O presidente Luiz Inácio Lula da Silva sancionou nesta terça-feira o Plano Nacional de Educação (PNE) no Palácio do Planalto. O gesto oficial anexa o documento à lei e afirma que o Brasil não precisa ampliar escolas cívico-militares na educação pública e gratuita. O Planalto destaca que o PNE orienta as metas para uma década.
Lula afirmou que, quando houver interesse pela carreira militar, a formação deve ocorrer de forma específica, mas que, no período de estudo, o ensino deve seguir o padrão já aplicado a 220 milhões de brasileiros, sob supervisão do Ministério da Educação. O presidente chamou o plano de obra-prima.
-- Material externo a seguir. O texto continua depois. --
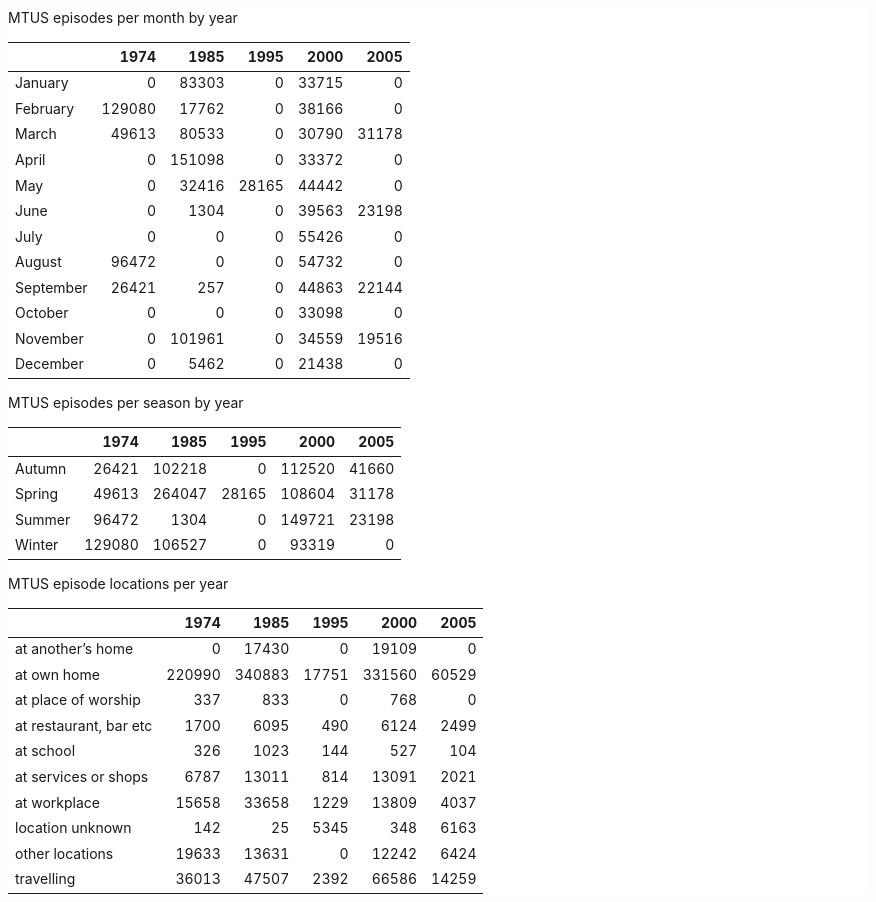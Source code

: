 MTUS episodes per month by year


|          |   1974|   1985|  1995|  2000|  2005|
|:---------|------:|------:|-----:|-----:|-----:|
|January   |      0|  83303|     0| 33715|     0|
|February  | 129080|  17762|     0| 38166|     0|
|March     |  49613|  80533|     0| 30790| 31178|
|April     |      0| 151098|     0| 33372|     0|
|May       |      0|  32416| 28165| 44442|     0|
|June      |      0|   1304|     0| 39563| 23198|
|July      |      0|      0|     0| 55426|     0|
|August    |  96472|      0|     0| 54732|     0|
|September |  26421|    257|     0| 44863| 22144|
|October   |      0|      0|     0| 33098|     0|
|November  |      0| 101961|     0| 34559| 19516|
|December  |      0|   5462|     0| 21438|     0|

MTUS episodes per season by year

|       |   1974|   1985|  1995|   2000|  2005|
|:------|------:|------:|-----:|------:|-----:|
|Autumn |  26421| 102218|     0| 112520| 41660|
|Spring |  49613| 264047| 28165| 108604| 31178|
|Summer |  96472|   1304|     0| 149721| 23198|
|Winter | 129080| 106527|     0|  93319|     0|


MTUS episode locations per year


|                       |   1974|   1985|  1995|   2000|  2005|
|:----------------------|------:|------:|-----:|------:|-----:|
|at another’s home    |      0|  17430|     0|  19109|     0|
|at own home            | 220990| 340883| 17751| 331560| 60529|
|at place of worship    |    337|    833|     0|    768|     0|
|at restaurant, bar etc |   1700|   6095|   490|   6124|  2499|
|at school              |    326|   1023|   144|    527|   104|
|at services or shops   |   6787|  13011|   814|  13091|  2021|
|at workplace           |  15658|  33658|  1229|  13809|  4037|
|location unknown       |    142|     25|  5345|    348|  6163|
|other locations        |  19633|  13631|     0|  12242|  6424|
|travelling             |  36013|  47507|  2392|  66586| 14259|

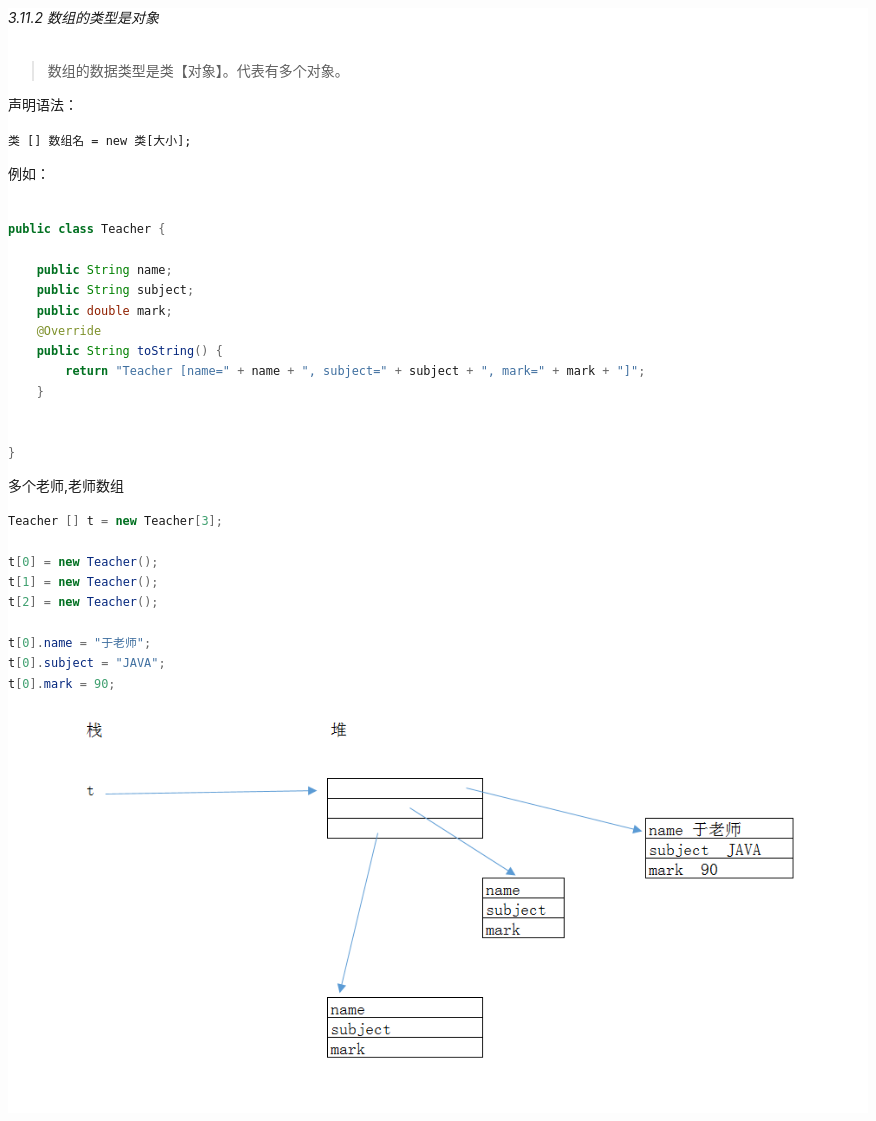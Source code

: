 ###### 3.11.2 数组的类型是对象

> 数组的数据类型是类【对象】。代表有多个对象。

声明语法：

```
类 [] 数组名 = new 类[大小];
```

例如：

```java

public class Teacher {
	
	public String name;
	public String subject;
	public double mark;
	@Override
	public String toString() {
		return "Teacher [name=" + name + ", subject=" + subject + ", mark=" + mark + "]";
	}
	
	
}
```

多个老师,老师数组

```java
Teacher [] t = new Teacher[3];

t[0] = new Teacher();
t[1] = new Teacher();
t[2] = new Teacher();

t[0].name = "于老师";
t[0].subject = "JAVA";
t[0].mark = 90;
```

![](img\19.PNG)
O PNE prevê 19 objetivos com monitoramento de metas a cada dois anos, abrangendo educação infantil, alfabetização e ensino fundamental e médio, além de educação integral, inclusiva, profissional e tecnológica, ensino superior e estrutura da educação básica.
Entre as metas, destaca-se o aumento de investimentos públicos em educação de 5,5% do PIB para 7,5% em sete anos, chegando a 10% no final de 2036. Também está prevista universalização da pré-escola e ampliação de creches.
No âmbito da educação infantil, o plano busca atender 100% da demanda por creches e alfabetizar todas as crianças até o fim do 2º ano do ensino fundamental, com jornada mínima de 7 horas diárias em 5 anos.
O ministro da Educação, Leonardo Barchini, ressaltou que o PNE é o melhor plano já apresentado, com foco em equidade e qualidade. Ele mencionou metas para educação inclusiva, indígena, quilombola, do campo e da língua de sinais.